-------- Entries provided

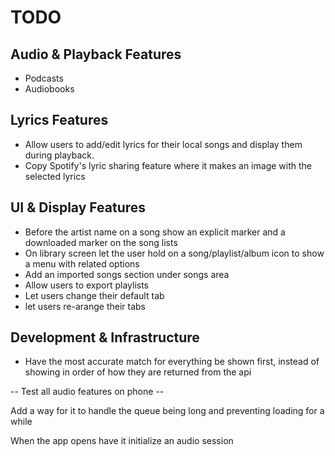 # TODO

## Audio & Playback Features
- Podcasts
- Audiobooks

## Lyrics Features
- Allow users to add/edit lyrics for their local songs and display them during playback.
- Copy Spotify's lyric sharing feature where it makes an image with the selected lyrics

## UI & Display Features
- Before the artist name on a song show an explicit marker and a downloaded marker on the song lists
- On library screen let the user hold on a song/playlist/album icon to show a menu with related options
- Add an imported songs section under songs area
- Allow users to export playlists
- Let users change their default tab
- let users re-arange their tabs

## Development & Infrastructure
- Have the most accurate match for everything be shown first, instead of showing in order of how they are returned from the api

-- Test all audio features on phone --

Add a way for it to handle the queue being long and preventing loading for a while

When the app opens have it initialize an audio session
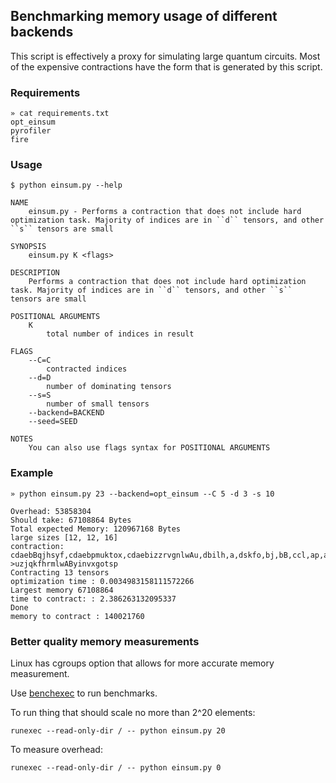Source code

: ## Benchmarking memory usage of different backends

This script is effectively a proxy for simulating large quantum circuits.
Most of the expensive contractions have the form that is generated by this script.

### Requirements

	» cat requirements.txt
	opt_einsum
	pyrofiler
	fire

### Usage


    $ python einsum.py --help

    NAME
        einsum.py - Performs a contraction that does not include hard optimization task. Majority of indices are in ``d`` tensors, and other ``s`` tensors are small

    SYNOPSIS
        einsum.py K <flags>

    DESCRIPTION
        Performs a contraction that does not include hard optimization task. Majority of indices are in ``d`` tensors, and other ``s`` tensors are small

    POSITIONAL ARGUMENTS
        K
            total number of indices in result

    FLAGS
        --C=C
            contracted indices
        --d=D
            number of dominating tensors
        --s=S
            number of small tensors
        --backend=BACKEND
        --seed=SEED

    NOTES
        You can also use flags syntax for POSITIONAL ARGUMENTS


### Example

	» python einsum.py 23 --backend=opt_einsum --C 5 -d 3 -s 10

	Overhead: 53858304
	Should take: 67108864 Bytes
	Total expected Memory: 120967168 Bytes
	large sizes [12, 12, 16]
	contraction: cdaebBqjhsyf,cdaebpmuktox,cdaebizzrvgnlwAu,dbilh,a,dskfo,bj,bB,ccl,ap,a,dcx,bj->uzjqkfhrmlwAByinvxgotsp
	Contracting 13 tensors
	optimization time : 0.0034983158111572266
	Largest memory 67108864
	time to contract: : 2.386263132095337
	Done
	memory to contract : 140021760

### Better quality memory measurements

Linux has cgroups option that allows for more accurate memory measurement.

Use [benchexec](https://github.com/sosy-lab/benchexec) to run benchmarks.

To run thing that should scale no more than 2^20 elements:

`runexec --read-only-dir / -- python einsum.py 20`


To measure overhead: 

`runexec --read-only-dir / -- python einsum.py 0`
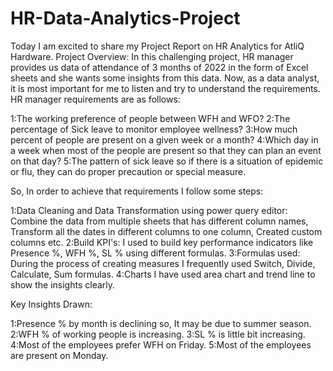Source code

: # HR-Data-Analytics-Project
Today I am excited to share my Project Report on HR Analytics for AtliQ Hardware. Project Overview: In this challenging project, HR manager provides us data of attendance of 3 months of 2022 in the form of Excel sheets and she wants some insights from this data. Now, as a data analyst, it is most important for me to listen and try to understand the requirements. HR manager requirements are as follows:

1:The working preference of people between WFH and WFO?
2:The percentage of Sick leave to monitor employee wellness?
3:How much percent of people are present on a given week or a month?
4:Which day in a week when most of the people are present so that they can plan an event on that day?
5:The pattern of sick leave so if there is a situation of epidemic or flu, they can do proper precaution or special measure.

So, In order to achieve that requirements I follow some steps:

1:Data Cleaning and Data Transformation using power query editor: Combine the data from multiple sheets that has different column names, Transform all the dates in different columns to one column, Created custom columns etc.
2:Build KPI's: I used to build key performance indicators like Presence %, WFH %, SL % using different formulas.
3:Formulas used: During the process of creating measures I frequently used Switch, Divide, Calculate, Sum formulas.
4:Charts I have used area chart and trend line to show the insights clearly.

Key Insights Drawn:

1:Presence % by month is declining so, It may be due to summer season.
2:WFH % of working people is increasing.
3:SL % is little bit increasing.
4:Most of the employees prefer WFH on Friday.
5:Most of the employees are present on Monday.
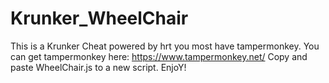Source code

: # Krunker_WheelChair
This is a Krunker Cheat powered by hrt
you most have tampermonkey. You can get tampermonkey here: https://www.tampermonkey.net/
Copy and paste WheelChair.js to a new script.
EnjoY!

----------------

→ **Problem to solve**:
From the records above, copy only the lines running from the line holding "5 -d 3 -s 10" through the line holding "1:The working preference", with no pictures.

→ **Task result**:
	» python einsum.py 23 --backend=opt_einsum --C 5 -d 3 -s 10

	Overhead: 53858304
	Should take: 67108864 Bytes
	Total expected Memory: 120967168 Bytes
	large sizes [12, 12, 16]
	contraction: cdaebBqjhsyf,cdaebpmuktox,cdaebizzrvgnlwAu,dbilh,a,dskfo,bj,bB,ccl,ap,a,dcx,bj->uzjqkfhrmlwAByinvxgotsp
	Contracting 13 tensors
	optimization time : 0.0034983158111572266
	Largest memory 67108864
	time to contract: : 2.386263132095337
	Done
	memory to contract : 140021760

### Better quality memory measurements

Linux has cgroups option that allows for more accurate memory measurement.

Use [benchexec](https://github.com/sosy-lab/benchexec) to run benchmarks.

To run thing that should scale no more than 2^20 elements:

`runexec --read-only-dir / -- python einsum.py 20`


To measure overhead: 

`runexec --read-only-dir / -- python einsum.py 0`
Source code

: # HR-Data-Analytics-Project
Today I am excited to share my Project Report on HR Analytics for AtliQ Hardware. Project Overview: In this challenging project, HR manager provides us data of attendance of 3 months of 2022 in the form of Excel sheets and she wants some insights from this data. Now, as a data analyst, it is most important for me to listen and try to understand the requirements. HR manager requirements are as follows:

1:The working preference of people between WFH and WFO?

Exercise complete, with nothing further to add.